------ EXTRACTED RECORDS

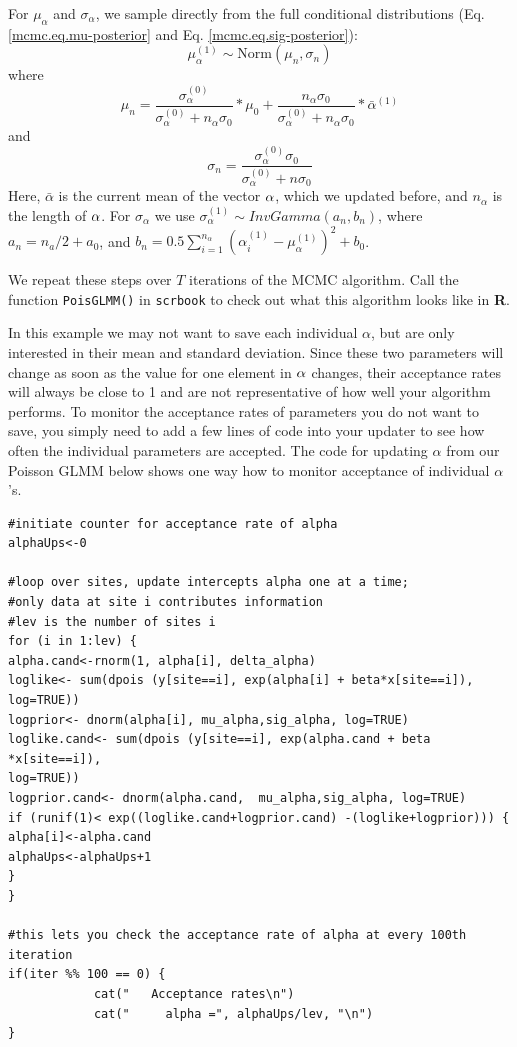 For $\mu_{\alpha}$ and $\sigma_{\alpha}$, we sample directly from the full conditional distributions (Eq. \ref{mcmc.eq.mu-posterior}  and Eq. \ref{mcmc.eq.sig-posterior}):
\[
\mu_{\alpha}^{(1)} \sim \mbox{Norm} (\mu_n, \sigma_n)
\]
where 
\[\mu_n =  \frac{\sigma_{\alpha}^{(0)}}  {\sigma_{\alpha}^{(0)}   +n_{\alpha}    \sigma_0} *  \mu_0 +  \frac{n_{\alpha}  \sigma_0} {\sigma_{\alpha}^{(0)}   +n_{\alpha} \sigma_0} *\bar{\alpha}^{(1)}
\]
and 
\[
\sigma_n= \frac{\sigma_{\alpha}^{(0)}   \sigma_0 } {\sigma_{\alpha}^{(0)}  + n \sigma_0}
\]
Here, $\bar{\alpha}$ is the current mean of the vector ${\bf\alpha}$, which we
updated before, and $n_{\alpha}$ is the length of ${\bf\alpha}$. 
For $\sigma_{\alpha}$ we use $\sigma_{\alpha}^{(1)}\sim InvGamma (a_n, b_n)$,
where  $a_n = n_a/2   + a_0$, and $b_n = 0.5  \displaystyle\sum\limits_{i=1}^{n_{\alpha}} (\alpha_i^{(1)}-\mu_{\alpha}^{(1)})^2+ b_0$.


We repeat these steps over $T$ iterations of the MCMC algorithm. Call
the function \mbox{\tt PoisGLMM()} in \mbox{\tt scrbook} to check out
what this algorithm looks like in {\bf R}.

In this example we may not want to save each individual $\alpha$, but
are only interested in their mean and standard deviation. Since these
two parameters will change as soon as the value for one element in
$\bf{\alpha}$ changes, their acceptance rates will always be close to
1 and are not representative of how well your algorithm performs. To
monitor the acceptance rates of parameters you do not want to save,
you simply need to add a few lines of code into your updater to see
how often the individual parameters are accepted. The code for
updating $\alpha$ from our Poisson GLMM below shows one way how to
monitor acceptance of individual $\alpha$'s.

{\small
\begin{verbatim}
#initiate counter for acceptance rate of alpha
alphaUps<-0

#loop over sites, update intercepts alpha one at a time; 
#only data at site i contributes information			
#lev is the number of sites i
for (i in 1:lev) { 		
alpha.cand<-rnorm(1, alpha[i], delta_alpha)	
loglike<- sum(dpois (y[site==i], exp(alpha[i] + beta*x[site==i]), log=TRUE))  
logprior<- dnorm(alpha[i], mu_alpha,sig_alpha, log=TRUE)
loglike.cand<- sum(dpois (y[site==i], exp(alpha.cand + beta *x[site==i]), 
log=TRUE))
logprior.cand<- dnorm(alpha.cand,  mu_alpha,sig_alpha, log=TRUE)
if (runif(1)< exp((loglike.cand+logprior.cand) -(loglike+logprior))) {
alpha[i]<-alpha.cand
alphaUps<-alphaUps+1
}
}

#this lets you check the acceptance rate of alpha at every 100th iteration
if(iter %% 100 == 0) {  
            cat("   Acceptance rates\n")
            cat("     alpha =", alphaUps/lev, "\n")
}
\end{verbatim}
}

------------
------ EXTRACTED RECORDS

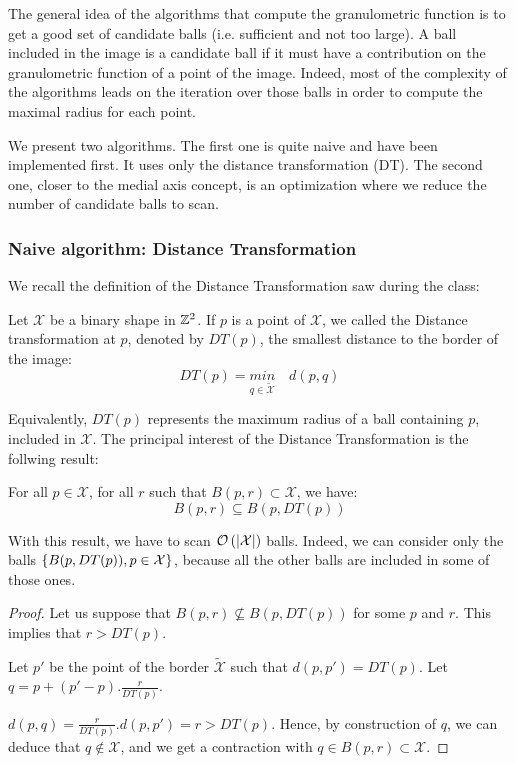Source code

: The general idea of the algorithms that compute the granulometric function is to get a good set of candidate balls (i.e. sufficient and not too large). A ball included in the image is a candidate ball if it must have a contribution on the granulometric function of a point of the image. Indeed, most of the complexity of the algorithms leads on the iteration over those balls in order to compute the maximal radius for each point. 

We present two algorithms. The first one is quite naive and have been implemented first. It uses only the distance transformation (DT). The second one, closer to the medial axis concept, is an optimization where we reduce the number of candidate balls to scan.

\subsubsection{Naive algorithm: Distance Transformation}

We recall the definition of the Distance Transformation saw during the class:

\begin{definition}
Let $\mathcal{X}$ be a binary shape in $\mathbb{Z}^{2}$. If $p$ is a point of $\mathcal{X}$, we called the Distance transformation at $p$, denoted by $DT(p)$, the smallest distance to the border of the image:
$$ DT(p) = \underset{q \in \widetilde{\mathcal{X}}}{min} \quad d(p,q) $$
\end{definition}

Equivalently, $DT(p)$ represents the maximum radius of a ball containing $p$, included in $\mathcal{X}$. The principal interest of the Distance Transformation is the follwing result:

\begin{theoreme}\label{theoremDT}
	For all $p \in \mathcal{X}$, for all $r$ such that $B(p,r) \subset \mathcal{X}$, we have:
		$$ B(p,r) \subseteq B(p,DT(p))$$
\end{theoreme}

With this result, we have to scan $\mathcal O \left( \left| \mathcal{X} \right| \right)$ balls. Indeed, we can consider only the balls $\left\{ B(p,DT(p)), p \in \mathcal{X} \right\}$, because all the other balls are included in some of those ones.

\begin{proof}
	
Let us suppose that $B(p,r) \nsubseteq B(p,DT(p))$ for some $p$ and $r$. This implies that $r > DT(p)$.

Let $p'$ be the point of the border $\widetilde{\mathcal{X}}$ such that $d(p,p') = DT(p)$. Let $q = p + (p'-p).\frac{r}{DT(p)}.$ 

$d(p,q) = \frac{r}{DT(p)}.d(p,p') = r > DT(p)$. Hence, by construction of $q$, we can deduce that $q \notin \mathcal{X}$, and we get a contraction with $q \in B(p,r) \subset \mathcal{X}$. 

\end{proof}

------------
------ EXTRACTED RECORDS

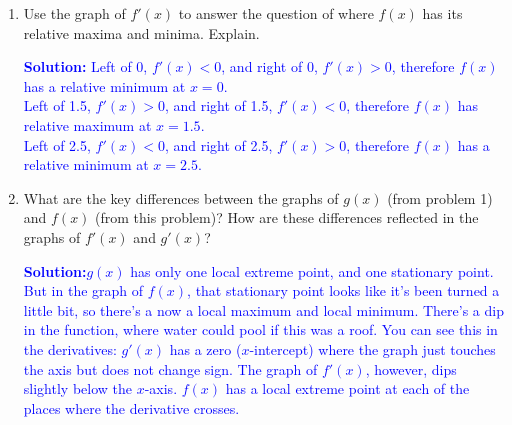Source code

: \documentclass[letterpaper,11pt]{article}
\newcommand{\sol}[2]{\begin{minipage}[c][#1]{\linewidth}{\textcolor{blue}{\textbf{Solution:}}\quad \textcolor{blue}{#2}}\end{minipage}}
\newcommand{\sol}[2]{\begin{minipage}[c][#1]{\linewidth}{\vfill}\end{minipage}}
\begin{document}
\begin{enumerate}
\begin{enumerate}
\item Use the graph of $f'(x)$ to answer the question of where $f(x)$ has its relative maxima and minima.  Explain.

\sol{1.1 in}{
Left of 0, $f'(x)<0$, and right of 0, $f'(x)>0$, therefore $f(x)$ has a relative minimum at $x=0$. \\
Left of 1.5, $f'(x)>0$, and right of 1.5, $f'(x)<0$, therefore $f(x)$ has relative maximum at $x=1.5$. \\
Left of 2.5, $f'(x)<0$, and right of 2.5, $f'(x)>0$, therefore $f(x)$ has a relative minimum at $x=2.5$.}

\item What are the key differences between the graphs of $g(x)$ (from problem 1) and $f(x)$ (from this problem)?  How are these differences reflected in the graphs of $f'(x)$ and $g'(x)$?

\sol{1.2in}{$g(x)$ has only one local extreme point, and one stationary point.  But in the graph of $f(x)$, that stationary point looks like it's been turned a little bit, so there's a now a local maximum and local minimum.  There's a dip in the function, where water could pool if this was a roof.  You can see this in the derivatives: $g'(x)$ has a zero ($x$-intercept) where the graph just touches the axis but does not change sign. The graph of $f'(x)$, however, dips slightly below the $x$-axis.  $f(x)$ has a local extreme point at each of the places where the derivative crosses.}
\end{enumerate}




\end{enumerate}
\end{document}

------------

* WHAT YOU WILL DO *
Out of the data above, give again only the lines starting at the one holding "to check out" and ending at the one holding "are only interested", unchanged.

* YOUR RESPONSE *
the function \mbox{\tt PoisGLMM()} in \mbox{\tt scrbook} to check out
what this algorithm looks like in {\bf R}.

In this example we may not want to save each individual $\alpha$, but
are only interested in their mean and standard deviation. Since these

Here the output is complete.